I left him, finally, to finish his taco. I was still afraid of the bright burning in his eyes. But he seemed well-intentioned. He could beatbox better than anyone I’ve ever heard live, although granted, I hadn’t heard anyone beatbox in years, maybe decades. He played me music through his headphones, electronic music he said he’d done himself. I believed him. It was rather good, although I missed the beatboxing.
Then I went across the street, bought a ticket, and saw the first cinematic masterpiece of 2014.
Koreeda Hirokazu’s Like Father, Like Son, playing at the Guild 45th, starts with a myth, occasionally the reality, that two children, in this case both boys, have been switched at birth, at the hospital. Actually, though, he starts from that concept, but not from that point in the story.
No, the director/writer starts with a father, and a mother, and a son. The son is quite young, but he must go into an interview for a private school. This is big-time suspense for the little family, especially since the father, played by well-known Japanese singer Fukuyama Masaharu, has high hopes, and stern standards, for his only son.
http://vimeo.com/73212358
The director lets us get to know these people, their wishes and needs and assumptions. Then he springs the surprise on them.
The film shows the other family–larger, not nearly as rich, considered common and disreputable by the first father.

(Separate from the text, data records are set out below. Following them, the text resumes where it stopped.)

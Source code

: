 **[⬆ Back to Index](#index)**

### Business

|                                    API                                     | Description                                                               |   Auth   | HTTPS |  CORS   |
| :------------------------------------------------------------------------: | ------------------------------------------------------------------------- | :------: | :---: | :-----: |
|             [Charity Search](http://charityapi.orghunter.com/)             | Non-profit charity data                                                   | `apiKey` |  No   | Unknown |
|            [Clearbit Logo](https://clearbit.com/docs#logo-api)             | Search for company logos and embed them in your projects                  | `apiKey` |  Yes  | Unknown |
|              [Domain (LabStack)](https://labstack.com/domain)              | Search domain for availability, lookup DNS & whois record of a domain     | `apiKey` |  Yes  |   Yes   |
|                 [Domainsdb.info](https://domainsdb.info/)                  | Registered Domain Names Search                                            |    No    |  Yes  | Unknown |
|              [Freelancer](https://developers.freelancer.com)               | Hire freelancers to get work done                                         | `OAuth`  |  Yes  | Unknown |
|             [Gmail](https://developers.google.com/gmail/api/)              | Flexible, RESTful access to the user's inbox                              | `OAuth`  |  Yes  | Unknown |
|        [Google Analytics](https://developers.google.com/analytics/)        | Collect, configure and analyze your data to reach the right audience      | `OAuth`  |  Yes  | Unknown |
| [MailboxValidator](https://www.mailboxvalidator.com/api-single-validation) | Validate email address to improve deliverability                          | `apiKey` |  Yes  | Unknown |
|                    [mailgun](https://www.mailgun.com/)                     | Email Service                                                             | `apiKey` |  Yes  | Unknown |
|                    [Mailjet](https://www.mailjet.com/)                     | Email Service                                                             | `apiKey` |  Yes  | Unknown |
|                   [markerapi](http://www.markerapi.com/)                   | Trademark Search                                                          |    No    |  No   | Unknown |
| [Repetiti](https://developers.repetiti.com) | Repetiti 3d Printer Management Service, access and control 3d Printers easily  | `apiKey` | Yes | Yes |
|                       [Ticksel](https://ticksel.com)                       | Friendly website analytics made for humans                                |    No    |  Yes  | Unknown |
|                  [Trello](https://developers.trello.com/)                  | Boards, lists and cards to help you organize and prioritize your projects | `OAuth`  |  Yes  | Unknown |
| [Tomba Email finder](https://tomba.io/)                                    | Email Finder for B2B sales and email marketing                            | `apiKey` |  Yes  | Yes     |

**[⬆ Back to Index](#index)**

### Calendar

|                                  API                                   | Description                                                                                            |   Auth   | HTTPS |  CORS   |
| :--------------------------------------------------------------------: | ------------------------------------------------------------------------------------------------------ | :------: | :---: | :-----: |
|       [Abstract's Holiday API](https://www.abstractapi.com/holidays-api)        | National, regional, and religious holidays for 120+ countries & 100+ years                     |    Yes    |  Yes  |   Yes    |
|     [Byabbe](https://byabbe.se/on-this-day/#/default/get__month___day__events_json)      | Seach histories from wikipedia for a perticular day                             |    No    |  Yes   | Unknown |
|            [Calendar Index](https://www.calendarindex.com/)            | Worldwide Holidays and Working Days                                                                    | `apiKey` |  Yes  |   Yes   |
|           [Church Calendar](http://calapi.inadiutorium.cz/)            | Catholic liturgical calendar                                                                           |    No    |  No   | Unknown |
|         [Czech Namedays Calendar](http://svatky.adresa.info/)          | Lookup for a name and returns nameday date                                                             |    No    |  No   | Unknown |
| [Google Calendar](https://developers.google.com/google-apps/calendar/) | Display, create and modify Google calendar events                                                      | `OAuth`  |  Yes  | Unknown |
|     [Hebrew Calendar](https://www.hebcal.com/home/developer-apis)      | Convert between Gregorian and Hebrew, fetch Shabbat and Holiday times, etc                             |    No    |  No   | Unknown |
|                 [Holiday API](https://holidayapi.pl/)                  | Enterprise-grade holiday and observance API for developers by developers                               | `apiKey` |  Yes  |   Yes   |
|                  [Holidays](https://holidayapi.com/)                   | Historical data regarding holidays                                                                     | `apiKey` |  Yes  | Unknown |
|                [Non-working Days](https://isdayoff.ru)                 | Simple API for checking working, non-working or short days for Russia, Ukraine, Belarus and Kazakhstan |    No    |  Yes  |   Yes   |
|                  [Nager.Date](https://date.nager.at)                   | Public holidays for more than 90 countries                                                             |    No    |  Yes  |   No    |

He makes the first family uncomfortable, a bit like my friend the beatboxer. But a few deft shots show the second father (Lily Franky) and his strengths. He listens to his children. He plays with them. He even bathes and sometimes shares a bed with them, although he does this out of affection, and no inappropriate contact is ever suggested.

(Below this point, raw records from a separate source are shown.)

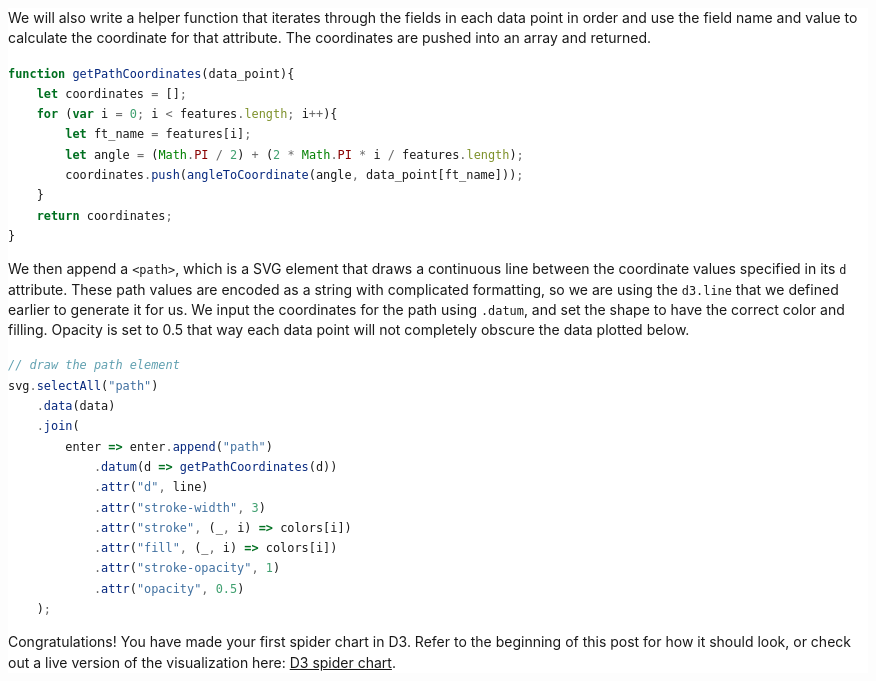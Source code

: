 We will also write a helper function that iterates through the fields in each data point in order and use the field name and value to calculate the coordinate for that attribute. The coordinates are pushed into an array and returned.

``` javascript
function getPathCoordinates(data_point){
    let coordinates = [];
    for (var i = 0; i < features.length; i++){
        let ft_name = features[i];
        let angle = (Math.PI / 2) + (2 * Math.PI * i / features.length);
        coordinates.push(angleToCoordinate(angle, data_point[ft_name]));
    }
    return coordinates;
}
```

We then append a `<path>`, which is a SVG element that draws a continuous line between the coordinate values specified in its `d` attribute. These path values are encoded as a string with complicated formatting, so we are using the `d3.line` that we defined earlier to generate it for us. We input the coordinates for the path using `.datum`, and set the shape to have the correct color and filling. Opacity is set to 0.5 that way each data point will not completely obscure the data plotted below.

``` javascript
// draw the path element
svg.selectAll("path")
    .data(data)
    .join(
        enter => enter.append("path")
            .datum(d => getPathCoordinates(d))
            .attr("d", line)
            .attr("stroke-width", 3)
            .attr("stroke", (_, i) => colors[i])
            .attr("fill", (_, i) => colors[i])
            .attr("stroke-opacity", 1)
            .attr("opacity", 0.5)
    );
```

Congratulations! You have made your first spider chart in D3. Refer to the beginning of this post for how it should look, or check out a live version of the visualization here: [D3 spider chart](https://yangdanny97.github.io/misc/spider_chart/).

But we can feel the first father’s disgust even as we feel some disgust for the first father’s own snootiness. And we can feel the second father’s weaknesses–his laziness, occasional outbursts–as we might feel strengths and weaknesses in the people we meet.
It seems that simple. We see, we feel. But if this is so simple, why do so few other directors succeed? Why do few even try?
So go to the Guild 45th while you still can (the film runs one more week), and savor the mastery. Savor love as a practice, while you’re at it. That’s what the first father has to learn. He may not be the only one.